**Exercise description**: Each line of the data below that holds the word "network" is to be reported in full.

(Dataset entries)

++++++

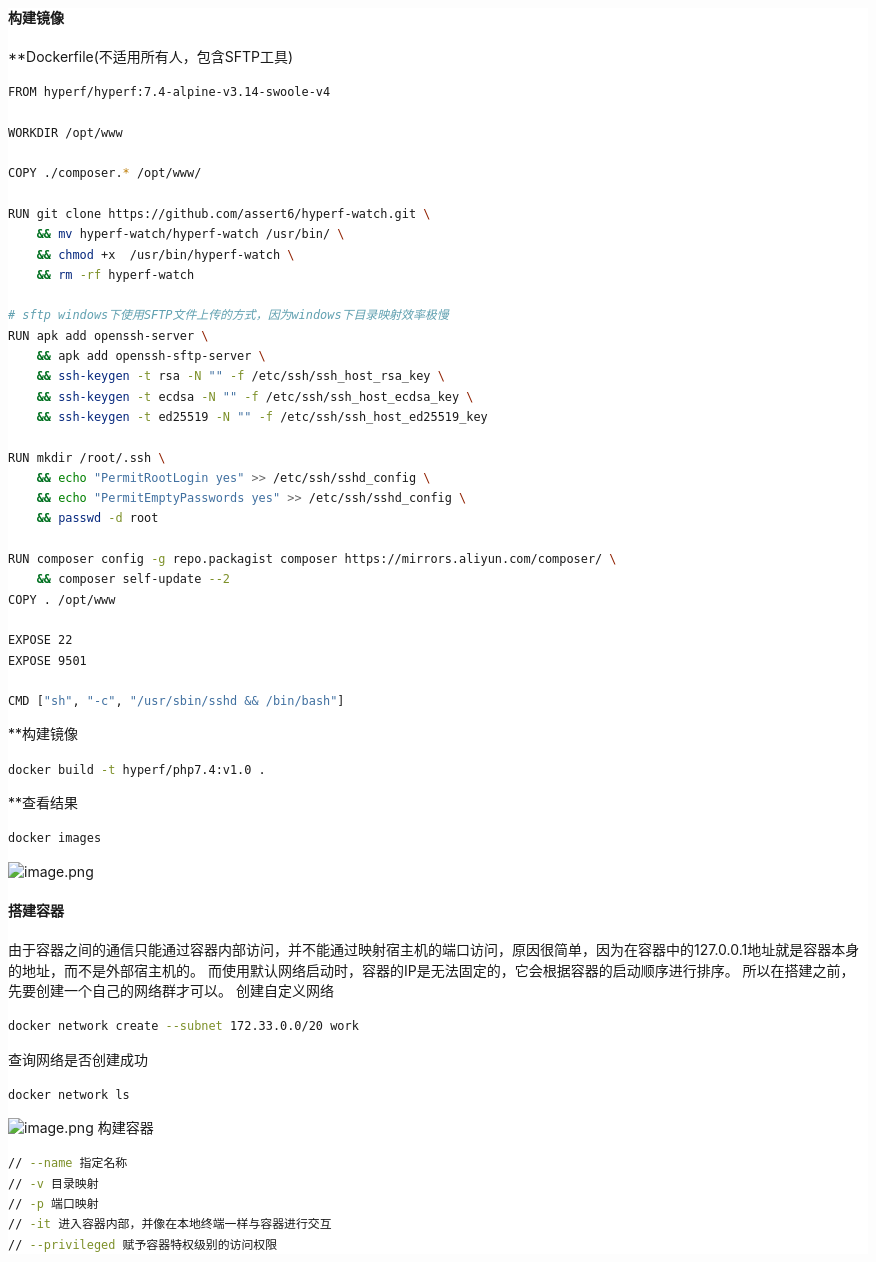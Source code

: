 #### 构建镜像
**Dockerfile(不适用所有人，包含SFTP工具)
```bash
FROM hyperf/hyperf:7.4-alpine-v3.14-swoole-v4

WORKDIR /opt/www

COPY ./composer.* /opt/www/

RUN git clone https://github.com/assert6/hyperf-watch.git \
    && mv hyperf-watch/hyperf-watch /usr/bin/ \
    && chmod +x  /usr/bin/hyperf-watch \
    && rm -rf hyperf-watch

# sftp windows下使用SFTP文件上传的方式，因为windows下目录映射效率极慢
RUN apk add openssh-server \
    && apk add openssh-sftp-server \
    && ssh-keygen -t rsa -N "" -f /etc/ssh/ssh_host_rsa_key \
    && ssh-keygen -t ecdsa -N "" -f /etc/ssh/ssh_host_ecdsa_key \
    && ssh-keygen -t ed25519 -N "" -f /etc/ssh/ssh_host_ed25519_key

RUN mkdir /root/.ssh \
    && echo "PermitRootLogin yes" >> /etc/ssh/sshd_config \
    && echo "PermitEmptyPasswords yes" >> /etc/ssh/sshd_config \
    && passwd -d root

RUN composer config -g repo.packagist composer https://mirrors.aliyun.com/composer/ \
    && composer self-update --2 
COPY . /opt/www

EXPOSE 22
EXPOSE 9501

CMD ["sh", "-c", "/usr/sbin/sshd && /bin/bash"]
```
**构建镜像
```bash
docker build -t hyperf/php7.4:v1.0 .
```
**查看结果
```bash
docker images
```
![image.png](https://bestacou-1317041502.cos.ap-guangzhou.myqcloud.com/20230909165848.png)
#### 搭建容器
由于容器之间的通信只能通过容器内部访问，并不能通过映射宿主机的端口访问，原因很简单，因为在容器中的127.0.0.1地址就是容器本身的地址，而不是外部宿主机的。
而使用默认网络启动时，容器的IP是无法固定的，它会根据容器的启动顺序进行排序。
所以在搭建之前，先要创建一个自己的网络群才可以。
创建自定义网络
```bash
docker network create --subnet 172.33.0.0/20 work
```
查询网络是否创建成功
```bash
docker network ls
```
![image.png](https://bestacou-1317041502.cos.ap-guangzhou.myqcloud.com/20230909232945.png)
构建容器
```bash
// --name 指定名称
// -v 目录映射
// -p 端口映射
// -it 进入容器内部，并像在本地终端一样与容器进行交互
// --privileged 赋予容器特权级别的访问权限
```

++++++

**Response**:
docker network create --subnet 172.33.0.0/20 work
docker network ls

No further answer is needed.